All Fun and Games Until Somebody Loses an Eye Read online

Page 9


  Until Bett rang the doorbell.

  ‘Grab what you need – absolute basics and essentials,’ he said, once she’d sufficiently recovered from her shock to step aside and let him stride through the door into her hall. ‘Something’s come up, time-sensitive. Rebekah’s prepping the Little Prince.’

  ‘Do I need overnight stuff? I mean, like, how long?’ she managed to mumble.

  ‘Just put on something you didn’t sleep in and bring whatever brain capacity isn’t currently online, which doesn’t appear to be much. Come on.’

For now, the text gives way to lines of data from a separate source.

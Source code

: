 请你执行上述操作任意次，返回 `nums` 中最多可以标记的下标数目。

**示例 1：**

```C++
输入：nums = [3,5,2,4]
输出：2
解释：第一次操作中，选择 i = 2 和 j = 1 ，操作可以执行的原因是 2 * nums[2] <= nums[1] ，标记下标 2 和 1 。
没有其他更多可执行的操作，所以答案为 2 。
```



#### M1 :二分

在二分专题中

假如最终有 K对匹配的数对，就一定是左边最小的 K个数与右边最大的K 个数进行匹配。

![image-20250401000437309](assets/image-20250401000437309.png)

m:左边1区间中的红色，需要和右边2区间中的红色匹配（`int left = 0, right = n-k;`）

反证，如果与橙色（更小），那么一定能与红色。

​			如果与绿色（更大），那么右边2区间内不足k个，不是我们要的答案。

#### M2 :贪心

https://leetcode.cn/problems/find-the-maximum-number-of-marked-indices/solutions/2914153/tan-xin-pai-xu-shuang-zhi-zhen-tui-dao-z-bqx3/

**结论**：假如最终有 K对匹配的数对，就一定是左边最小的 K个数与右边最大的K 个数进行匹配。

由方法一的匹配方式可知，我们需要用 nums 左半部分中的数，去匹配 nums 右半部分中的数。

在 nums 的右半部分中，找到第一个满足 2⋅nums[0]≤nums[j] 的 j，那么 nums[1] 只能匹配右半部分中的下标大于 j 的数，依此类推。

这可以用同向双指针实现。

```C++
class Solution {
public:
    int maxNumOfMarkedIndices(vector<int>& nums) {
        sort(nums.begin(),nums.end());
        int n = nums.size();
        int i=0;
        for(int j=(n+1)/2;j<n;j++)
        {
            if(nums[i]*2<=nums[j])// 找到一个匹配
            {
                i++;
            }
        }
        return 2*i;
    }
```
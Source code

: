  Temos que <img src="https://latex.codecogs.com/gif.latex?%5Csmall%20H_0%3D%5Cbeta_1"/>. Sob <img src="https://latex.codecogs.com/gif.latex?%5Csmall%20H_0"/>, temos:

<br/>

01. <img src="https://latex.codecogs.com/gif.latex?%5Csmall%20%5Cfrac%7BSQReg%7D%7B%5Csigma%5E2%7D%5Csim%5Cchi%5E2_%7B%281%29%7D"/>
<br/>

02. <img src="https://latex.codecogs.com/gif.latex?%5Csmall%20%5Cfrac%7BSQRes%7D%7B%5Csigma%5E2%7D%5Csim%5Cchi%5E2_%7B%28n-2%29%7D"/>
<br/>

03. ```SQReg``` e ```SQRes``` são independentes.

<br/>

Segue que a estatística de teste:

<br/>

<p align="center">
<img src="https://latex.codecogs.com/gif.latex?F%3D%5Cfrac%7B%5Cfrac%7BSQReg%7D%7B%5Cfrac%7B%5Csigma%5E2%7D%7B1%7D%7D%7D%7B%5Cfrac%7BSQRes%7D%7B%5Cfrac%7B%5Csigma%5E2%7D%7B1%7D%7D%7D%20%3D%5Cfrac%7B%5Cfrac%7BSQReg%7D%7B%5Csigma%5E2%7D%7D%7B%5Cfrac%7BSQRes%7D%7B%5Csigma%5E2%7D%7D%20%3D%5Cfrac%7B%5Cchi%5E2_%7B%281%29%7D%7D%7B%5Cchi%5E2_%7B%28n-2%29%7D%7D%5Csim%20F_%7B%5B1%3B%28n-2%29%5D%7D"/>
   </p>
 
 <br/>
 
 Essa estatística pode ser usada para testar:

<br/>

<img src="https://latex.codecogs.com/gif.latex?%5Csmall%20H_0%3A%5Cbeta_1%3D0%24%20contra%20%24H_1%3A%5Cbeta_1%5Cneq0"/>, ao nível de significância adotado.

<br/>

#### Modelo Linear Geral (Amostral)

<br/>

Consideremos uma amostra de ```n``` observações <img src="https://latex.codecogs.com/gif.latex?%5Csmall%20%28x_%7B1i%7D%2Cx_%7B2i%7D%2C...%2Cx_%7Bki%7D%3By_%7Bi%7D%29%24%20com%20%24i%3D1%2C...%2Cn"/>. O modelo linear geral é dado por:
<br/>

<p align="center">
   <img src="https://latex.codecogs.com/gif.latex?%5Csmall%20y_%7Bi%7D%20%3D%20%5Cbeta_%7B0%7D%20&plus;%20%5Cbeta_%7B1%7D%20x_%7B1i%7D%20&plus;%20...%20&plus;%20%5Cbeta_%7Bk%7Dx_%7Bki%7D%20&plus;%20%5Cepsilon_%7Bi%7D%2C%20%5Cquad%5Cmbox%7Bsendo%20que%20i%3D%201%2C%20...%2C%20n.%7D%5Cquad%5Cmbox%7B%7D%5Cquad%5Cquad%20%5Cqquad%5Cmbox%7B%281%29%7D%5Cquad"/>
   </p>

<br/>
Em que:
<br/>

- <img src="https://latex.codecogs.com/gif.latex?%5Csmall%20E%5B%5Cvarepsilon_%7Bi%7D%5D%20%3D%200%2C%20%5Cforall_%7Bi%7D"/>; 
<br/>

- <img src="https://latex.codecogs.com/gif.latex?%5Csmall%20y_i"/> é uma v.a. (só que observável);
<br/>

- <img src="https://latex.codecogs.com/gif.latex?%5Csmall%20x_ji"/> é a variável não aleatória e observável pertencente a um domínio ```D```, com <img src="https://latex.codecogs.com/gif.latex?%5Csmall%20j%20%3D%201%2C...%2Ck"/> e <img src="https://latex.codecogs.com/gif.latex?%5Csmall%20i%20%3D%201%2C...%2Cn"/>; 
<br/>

  ‘I’ll be right there,’ she said, going to the bedroom to change her underwear and pull on a fresh T-shirt and some jeans. She was indeed still wearing what she’d slept in last night, or fairer to say she’d slept for a while in what she was wearing when she started work. ‘I just need a second,’ she called out. ‘I didn’t know you were coming. Why didn’t you page me?’

  ‘I did,’ he replied, with testily over-pronounced patience. ‘Twice. After that, I had ascertained you were likely to be Glasgow Coma Scale four in front of that monitor and was on the verge of calling Armand instead, but as you were the first person I thought of when this thing came up, I set off in the hope of having greater success via your doorbell. For your information, you had approximately twenty more seconds before I kicked the door in and dragged you physically away from the computer.’

  ‘Sorry, sir. It was the Lisbon project. I figured out a way to get beyond this impasse between—’

  ‘Relevance suspended. Get your laptop. We’re going back to Deimos.’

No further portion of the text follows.